Have fuel prices found a floor?
After dropping 60 cents in a week and a half, diesel prices have bounced 17 cents in the past 24 hours, and gasoline prices are up nearly 20 cents since bottoming out last Thursday. While crude oil prices have also bounced, WTI is up $5/barrel from Thursday’s lows, they’re not keeping pace with the recovery in refined products, suggesting this move may be driven by spread buyers as we head into the fall maintenance & storm seasons with a refinery network that’s more vulnerable than it’s been in decades.
There isn’t much in the way of a headline to pin the sudden reversal in diesel prices on, and in fact European natural gas prices are pulling back as inventories have recovered in recent days, which would tend to act as a drag on diesel prices. This suggests the move may be more technical in nature, as trading programs and some humans see the latest wave of selling as a good buying opportunity after the head and shoulders and descending triangle patterns that foreshadowed lower prices have now been completed. The first big test for the bulls to decide if they’re serious about this rally is to get diesel prices back north of $3.50, and gasoline prices back above $3.
The latest round of negotiations with Iran over its nuclear ambitions ended without any sign of progress, reducing the odds that Iranian oil exports will legally re-enter the world market.
The national hurricane center still gives a 40% chance the storm moving over the Atlantic will get a name this week, and the long range forecasts suggest there will be more storms coming soon as the hurricane season reaches its peak a month from now.
HF Sinclair proved that the previous year was a great time to be buying refineries, joining its US peers reporting huge profits for the 2nd quarter. While the company’s newly acquired facilities netted nearly $30/barrel after operating costs, the renewable diesel operations showed heavy losses for the quarter, suggesting that turning soybeans into motorfuel may not be the field of dreams many have been hoping for, even with nearly $5/gallon in various government tax credits and subsidies and diesel prices at elevated levels.
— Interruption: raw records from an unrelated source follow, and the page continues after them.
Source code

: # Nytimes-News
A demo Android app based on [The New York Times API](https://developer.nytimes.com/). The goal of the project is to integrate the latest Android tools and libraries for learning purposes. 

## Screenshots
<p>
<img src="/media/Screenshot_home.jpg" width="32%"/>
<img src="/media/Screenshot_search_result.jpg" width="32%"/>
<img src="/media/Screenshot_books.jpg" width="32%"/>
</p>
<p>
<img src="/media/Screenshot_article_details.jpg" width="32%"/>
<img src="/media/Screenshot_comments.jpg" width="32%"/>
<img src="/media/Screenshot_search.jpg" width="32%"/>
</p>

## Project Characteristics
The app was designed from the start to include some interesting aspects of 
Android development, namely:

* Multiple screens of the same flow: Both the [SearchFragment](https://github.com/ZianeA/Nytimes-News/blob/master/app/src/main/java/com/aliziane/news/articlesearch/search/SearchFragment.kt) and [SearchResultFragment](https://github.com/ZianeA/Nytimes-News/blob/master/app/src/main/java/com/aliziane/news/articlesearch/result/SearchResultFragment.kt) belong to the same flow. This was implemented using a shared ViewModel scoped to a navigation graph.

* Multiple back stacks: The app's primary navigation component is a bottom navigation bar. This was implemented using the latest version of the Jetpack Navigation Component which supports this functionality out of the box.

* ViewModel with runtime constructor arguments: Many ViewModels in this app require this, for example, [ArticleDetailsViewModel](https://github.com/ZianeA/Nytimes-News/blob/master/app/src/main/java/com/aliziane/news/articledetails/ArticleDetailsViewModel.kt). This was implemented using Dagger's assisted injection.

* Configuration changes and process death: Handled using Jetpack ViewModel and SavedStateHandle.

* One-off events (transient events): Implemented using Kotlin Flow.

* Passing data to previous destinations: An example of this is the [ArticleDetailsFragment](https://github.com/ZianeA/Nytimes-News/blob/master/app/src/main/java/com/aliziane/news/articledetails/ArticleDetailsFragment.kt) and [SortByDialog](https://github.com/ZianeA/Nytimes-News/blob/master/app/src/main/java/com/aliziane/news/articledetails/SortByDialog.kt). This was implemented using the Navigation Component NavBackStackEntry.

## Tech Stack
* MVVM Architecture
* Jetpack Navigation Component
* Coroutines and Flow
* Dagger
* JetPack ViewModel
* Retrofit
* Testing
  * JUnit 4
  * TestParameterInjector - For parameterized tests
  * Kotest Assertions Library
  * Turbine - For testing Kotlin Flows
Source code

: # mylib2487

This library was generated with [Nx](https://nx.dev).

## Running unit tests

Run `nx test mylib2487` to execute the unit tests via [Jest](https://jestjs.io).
Speaking of which, the spending bill passed in the Senate this weekend includes the extension of several existing biofuel credits, and the addition of several new credits to encourage more production. One detail that’s already expected to have unforeseen consequences is that Sustainable Aviation Fuels (SAF) will get $.25-$.75/gallon more credits than Renewable Diesel, which will likely mean a shift by some producers away from on-road fuels given the limited feedstocks available to make fuel out of food.